THE PROBLEM
The expected result is the full listing, retyped exactly, without a single picture.

DATA FOR REVIEW
========================================================================
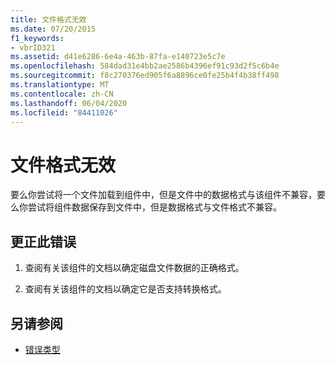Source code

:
 ```yaml
---
title: 文件格式无效
ms.date: 07/20/2015
f1_keywords:
- vbrID321
ms.assetid: d41e6286-6e4a-463b-87fa-e140723e5c7e
ms.openlocfilehash: 584dad31e4bb2ae2586b4396ef91c93d2f5c6b4e
ms.sourcegitcommit: f8c270376ed905f6a8896ce0fe25b4f4b38ff498
ms.translationtype: MT
ms.contentlocale: zh-CN
ms.lasthandoff: 06/04/2020
ms.locfileid: "84411026"
---
```

# <a name="file-format-not-valid"></a>文件格式无效
要么你尝试将一个文件加载到组件中，但是文件中的数据格式与该组件不兼容，要么你尝试将组件数据保存到文件中，但是数据格式与文件格式不兼容。  
  
## <a name="to-correct-this-error"></a>更正此错误  
  
1. 查阅有关该组件的文档以确定磁盘文件数据的正确格式。  
  
2. 查阅有关该组件的文档以确定它是否支持转换格式。  
  
## <a name="see-also"></a>另请参阅

- [错误类型](../programming-guide/language-features/error-types.md)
========================================================================
SOLUTION FOR THIS TASK
Source code

:
 ```yaml
---
title: 文件格式无效
ms.date: 07/20/2015
f1_keywords:
- vbrID321
ms.assetid: d41e6286-6e4a-463b-87fa-e140723e5c7e
ms.openlocfilehash: 584dad31e4bb2ae2586b4396ef91c93d2f5c6b4e
ms.sourcegitcommit: f8c270376ed905f6a8896ce0fe25b4f4b38ff498
ms.translationtype: MT
ms.contentlocale: zh-CN
ms.lasthandoff: 06/04/2020
ms.locfileid: "84411026"
---
```

# <a name="file-format-not-valid"></a>文件格式无效
要么你尝试将一个文件加载到组件中，但是文件中的数据格式与该组件不兼容，要么你尝试将组件数据保存到文件中，但是数据格式与文件格式不兼容。  
  
## <a name="to-correct-this-error"></a>更正此错误  
  
1. 查阅有关该组件的文档以确定磁盘文件数据的正确格式。  
  
2. 查阅有关该组件的文档以确定它是否支持转换格式。  
  
## <a name="see-also"></a>另请参阅

- [错误类型](../programming-guide/language-features/error-types.md)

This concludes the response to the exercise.